■ What to produce ■
Restate the entries below in full, exactly as they read, but without pictures.

Data entries:

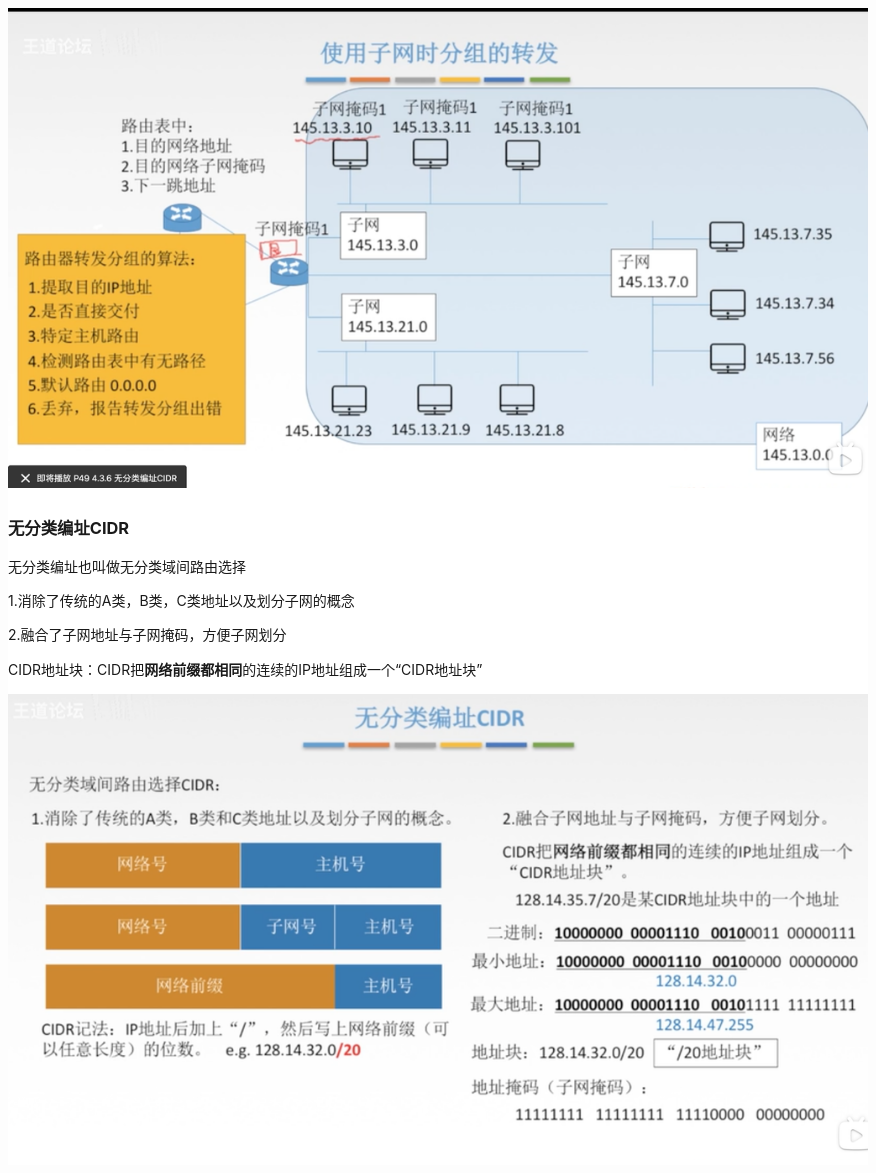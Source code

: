 ![image-20210518193342248](计网笔记网络层.assets/image-20210518193342248.png)

### 无分类编址CIDR

无分类编址也叫做无分类域间路由选择

1.消除了传统的A类，B类，C类地址以及划分子网的概念

2.融合了子网地址与子网掩码，方便子网划分

CIDR地址块：CIDR把**网络前缀都相同**的连续的IP地址组成一个“CIDR地址块”

![image-20210519153346471](计网笔记网络层.assets/image-20210519153346471.png)
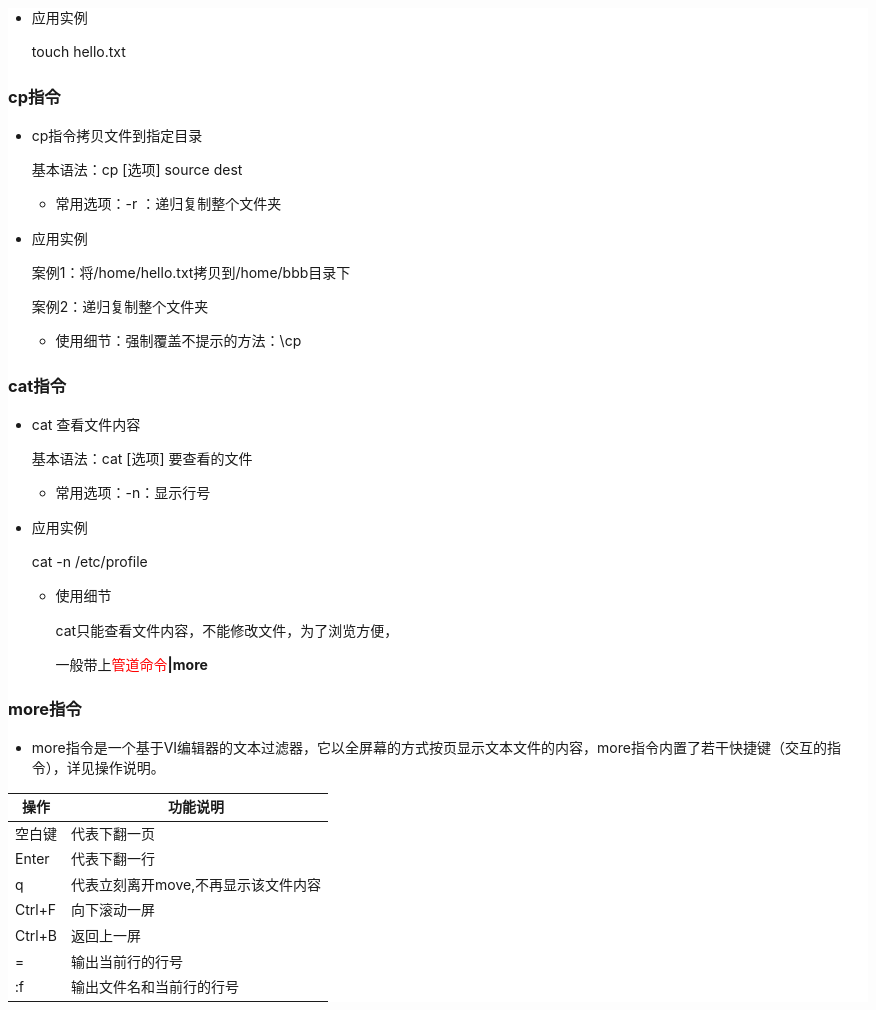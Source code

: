 - 应用实例
  
  touch hello.txt

### cp指令

- cp指令拷贝文件到指定目录
  
  基本语法：cp [选项] source dest
  
  - 常用选项：-r ：递归复制整个文件夹

- 应用实例
  
  案例1：将/home/hello.txt拷贝到/home/bbb目录下
  
  案例2：递归复制整个文件夹
  
  - 使用细节：强制覆盖不提示的方法：\cp

### cat指令

- cat 查看文件内容
  
  基本语法：cat [选项] 要查看的文件
  
  - 常用选项：-n：显示行号

- 应用实例
  
  cat -n /etc/profile
  
  - 使用细节
    
    cat只能查看文件内容，不能修改文件，为了浏览方便，
    
    一般带上<font color="red">管道命令</font>****|more****

### 

### more指令

- more指令是一个基于VI编辑器的文本过滤器，它以全屏幕的方式按页显示文本文件的内容，more指令内置了若干快捷键（交互的指令），详见操作说明。

| 操作     | 功能说明                 |
| ------ | -------------------- |
| 空白键    | 代表下翻一页               |
| Enter  | 代表下翻一行               |
| q      | 代表立刻离开move,不再显示该文件内容 |
| Ctrl+F | 向下滚动一屏               |
| Ctrl+B | 返回上一屏                |
| =      | 输出当前行的行号             |
| :f     | 输出文件名和当前行的行号         |
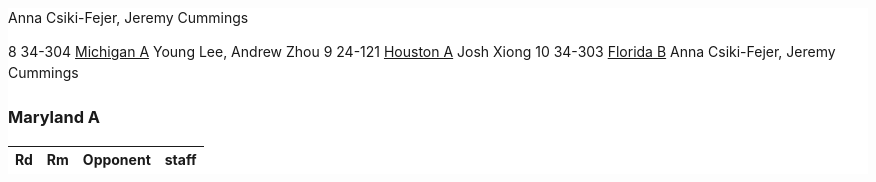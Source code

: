 Anna Csiki-Fejer, Jeremy Cummings
</td>
</tr>
<tr>
<td style="text-align:left;">
8
</td>
<td style="text-align:left;">
34-304
</td>
<td style="text-align:left;">
<a href = "#michigan-a">Michigan A</a>
</td>
<td style="text-align:left;">
Young Lee, Andrew Zhou
</td>
</tr>
<tr>
<td style="text-align:left;">
9
</td>
<td style="text-align:left;">
24-121
</td>
<td style="text-align:left;">
<a href = "#houston-a">Houston A</a>
</td>
<td style="text-align:left;">
Josh Xiong
</td>
</tr>
<tr>
<td style="text-align:left;">
10
</td>
<td style="text-align:left;">
34-303
</td>
<td style="text-align:left;">
<a href = "#florida-b">Florida B</a>
</td>
<td style="text-align:left;">
Anna Csiki-Fejer, Jeremy Cummings
</td>
</tr>
</tbody>
</table>

### Maryland A

<table>
<thead>
<tr>
<th style="text-align:left;">
Rd
</th>
<th style="text-align:left;">
Rm
</th>
<th style="text-align:left;">
Opponent
</th>
<th style="text-align:left;">
staff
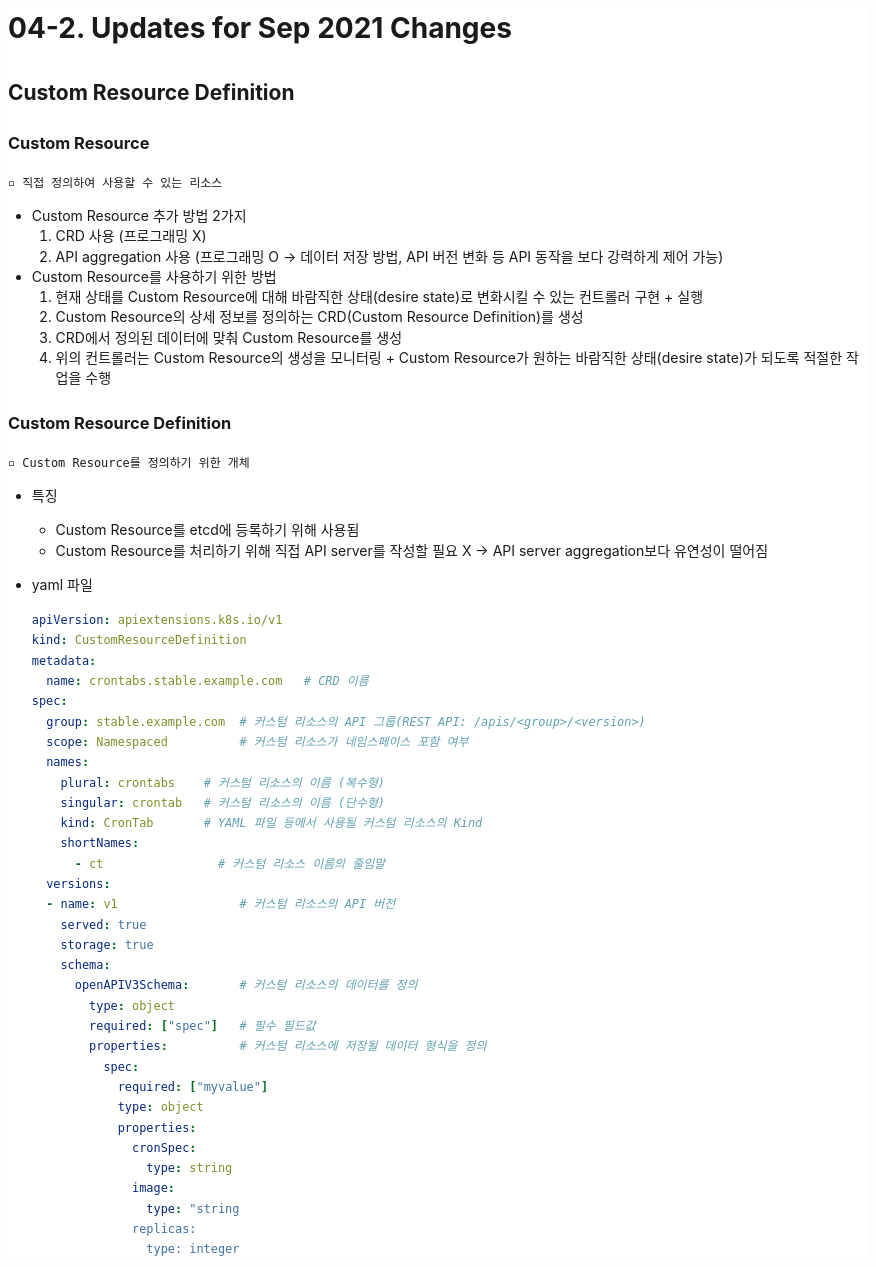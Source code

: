 # 04-2. Updates for Sep 2021 Changes

## Custom Resource Definition

### Custom Resource

```tex
▫️ 직접 정의하여 사용할 수 있는 리소스
```

+ Custom Resource 추가 방법 2가지
  1. CRD 사용 (프로그래밍 X)
  2. API aggregation 사용 (프로그래밍 O → 데이터 저장 방법, API 버전 변화 등 API 동작을 보다 강력하게 제어 가능)
+ Custom Resource를 사용하기 위한 방법
  1. 현재 상태를 Custom Resource에 대해 바람직한 상태(desire state)로 변화시킬 수 있는 컨트롤러 구현 + 실행
  2. Custom Resource의 상세 정보를 정의하는 CRD(Custom Resource Definition)를 생성
  3. CRD에서 정의된 데이터에 맞춰 Custom Resource를 생성
  4. 위의 컨트롤러는 Custom Resource의 생성을 모니터링 + Custom Resource가 원하는 바람직한 상태(desire state)가 되도록 적절한 작업을 수행

### Custom Resource Definition

```tex
▫️ Custom Resource를 정의하기 위한 개체
```

+ 특징

  + Custom Resource를 etcd에 등록하기 위해 사용됨
  + Custom Resource를 처리하기 위해 직접 API server를 작성할 필요 X → API server aggregation보다 유연성이 떨어짐

+ yaml 파일

  ```yaml
  apiVersion: apiextensions.k8s.io/v1
  kind: CustomResourceDefinition
  metadata:
    name: crontabs.stable.example.com   # CRD 이름
  spec:
    group: stable.example.com  # 커스텀 리소스의 API 그룹(REST API: /apis/<group>/<version>)
    scope: Namespaced          # 커스텀 리소스가 네임스페이스 포함 여부
    names:
      plural: crontabs    # 커스텀 리소스의 이름 (복수형)
      singular: crontab   # 커스텀 리소스의 이름 (단수형)
      kind: CronTab       # YAML 파일 등에서 사용될 커스텀 리소스의 Kind
      shortNames:
  		- ct                # 커스텀 리소스 이름의 줄임말
    versions:
    - name: v1                 # 커스텀 리소스의 API 버전
      served: true
      storage: true
      schema:
        openAPIV3Schema:       # 커스텀 리소스의 데이터를 정의
          type: object
          required: ["spec"]   # 필수 필드값
          properties:          # 커스텀 리소스에 저장될 데이터 형식을 정의
            spec:
              required: ["myvalue"]
              type: object
              properties:
                cronSpec:
                  type: string
                image:
                  type: "string
                replicas:
                  type: integer
  ```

■ Response below ■
Source code

: ![image-20210518193342248](计网笔记网络层.assets/image-20210518193342248.png)

### 无分类编址CIDR

无分类编址也叫做无分类域间路由选择

1.消除了传统的A类，B类，C类地址以及划分子网的概念

2.融合了子网地址与子网掩码，方便子网划分

CIDR地址块：CIDR把**网络前缀都相同**的连续的IP地址组成一个“CIDR地址块”

![image-20210519153346471](计网笔记网络层.assets/image-20210519153346471.png)
Source code

: - 应用实例
  
  touch hello.txt

### cp指令

- cp指令拷贝文件到指定目录
  
  基本语法：cp [选项] source dest
  
  - 常用选项：-r ：递归复制整个文件夹

- 应用实例
  
  案例1：将/home/hello.txt拷贝到/home/bbb目录下
  
  案例2：递归复制整个文件夹
  
  - 使用细节：强制覆盖不提示的方法：\cp

### cat指令

- cat 查看文件内容
  
  基本语法：cat [选项] 要查看的文件
  
  - 常用选项：-n：显示行号

- 应用实例
  
  cat -n /etc/profile
  
  - 使用细节
    
    cat只能查看文件内容，不能修改文件，为了浏览方便，
    
    一般带上<font color="red">管道命令</font>****|more****

### 

### more指令

- more指令是一个基于VI编辑器的文本过滤器，它以全屏幕的方式按页显示文本文件的内容，more指令内置了若干快捷键（交互的指令），详见操作说明。

| 操作     | 功能说明                 |
| ------ | -------------------- |
| 空白键    | 代表下翻一页               |
| Enter  | 代表下翻一行               |
| q      | 代表立刻离开move,不再显示该文件内容 |
| Ctrl+F | 向下滚动一屏               |
| Ctrl+B | 返回上一屏                |
| =      | 输出当前行的行号             |
| :f     | 输出文件名和当前行的行号         |
Source code

: Anna Csiki-Fejer, Jeremy Cummings
</td>
</tr>
<tr>
<td style="text-align:left;">
8
</td>
<td style="text-align:left;">
34-304
</td>
<td style="text-align:left;">
<a href = "#michigan-a">Michigan A</a>
</td>
<td style="text-align:left;">
Young Lee, Andrew Zhou
</td>
</tr>
<tr>
<td style="text-align:left;">
9
</td>
<td style="text-align:left;">
24-121
</td>
<td style="text-align:left;">
<a href = "#houston-a">Houston A</a>
</td>
<td style="text-align:left;">
Josh Xiong
</td>
</tr>
<tr>
<td style="text-align:left;">
10
</td>
<td style="text-align:left;">
34-303
</td>
<td style="text-align:left;">
<a href = "#florida-b">Florida B</a>
</td>
<td style="text-align:left;">
Anna Csiki-Fejer, Jeremy Cummings
</td>
</tr>
</tbody>
</table>

### Maryland A

<table>
<thead>
<tr>
<th style="text-align:left;">
Rd
</th>
<th style="text-align:left;">
Rm
</th>
<th style="text-align:left;">
Opponent
</th>
<th style="text-align:left;">
staff
Source code

: # 04-2. Updates for Sep 2021 Changes

## Custom Resource Definition

### Custom Resource

```tex
▫️ 직접 정의하여 사용할 수 있는 리소스
```

+ Custom Resource 추가 방법 2가지
  1. CRD 사용 (프로그래밍 X)
  2. API aggregation 사용 (프로그래밍 O → 데이터 저장 방법, API 버전 변화 등 API 동작을 보다 강력하게 제어 가능)
+ Custom Resource를 사용하기 위한 방법
  1. 현재 상태를 Custom Resource에 대해 바람직한 상태(desire state)로 변화시킬 수 있는 컨트롤러 구현 + 실행
  2. Custom Resource의 상세 정보를 정의하는 CRD(Custom Resource Definition)를 생성
  3. CRD에서 정의된 데이터에 맞춰 Custom Resource를 생성
  4. 위의 컨트롤러는 Custom Resource의 생성을 모니터링 + Custom Resource가 원하는 바람직한 상태(desire state)가 되도록 적절한 작업을 수행

### Custom Resource Definition

```tex
▫️ Custom Resource를 정의하기 위한 개체
```

+ 특징

  + Custom Resource를 etcd에 등록하기 위해 사용됨
  + Custom Resource를 처리하기 위해 직접 API server를 작성할 필요 X → API server aggregation보다 유연성이 떨어짐

+ yaml 파일

  ```yaml
  apiVersion: apiextensions.k8s.io/v1
  kind: CustomResourceDefinition
  metadata:
    name: crontabs.stable.example.com   # CRD 이름
  spec:
    group: stable.example.com  # 커스텀 리소스의 API 그룹(REST API: /apis/<group>/<version>)
    scope: Namespaced          # 커스텀 리소스가 네임스페이스 포함 여부
    names:
      plural: crontabs    # 커스텀 리소스의 이름 (복수형)
      singular: crontab   # 커스텀 리소스의 이름 (단수형)
      kind: CronTab       # YAML 파일 등에서 사용될 커스텀 리소스의 Kind
      shortNames:
  		- ct                # 커스텀 리소스 이름의 줄임말
    versions:
    - name: v1                 # 커스텀 리소스의 API 버전
      served: true
      storage: true
      schema:
        openAPIV3Schema:       # 커스텀 리소스의 데이터를 정의
          type: object
          required: ["spec"]   # 필수 필드값
          properties:          # 커스텀 리소스에 저장될 데이터 형식을 정의
            spec:
              required: ["myvalue"]
              type: object
              properties:
                cronSpec:
                  type: string
                image:
                  type: "string
                replicas:
                  type: integer
  ```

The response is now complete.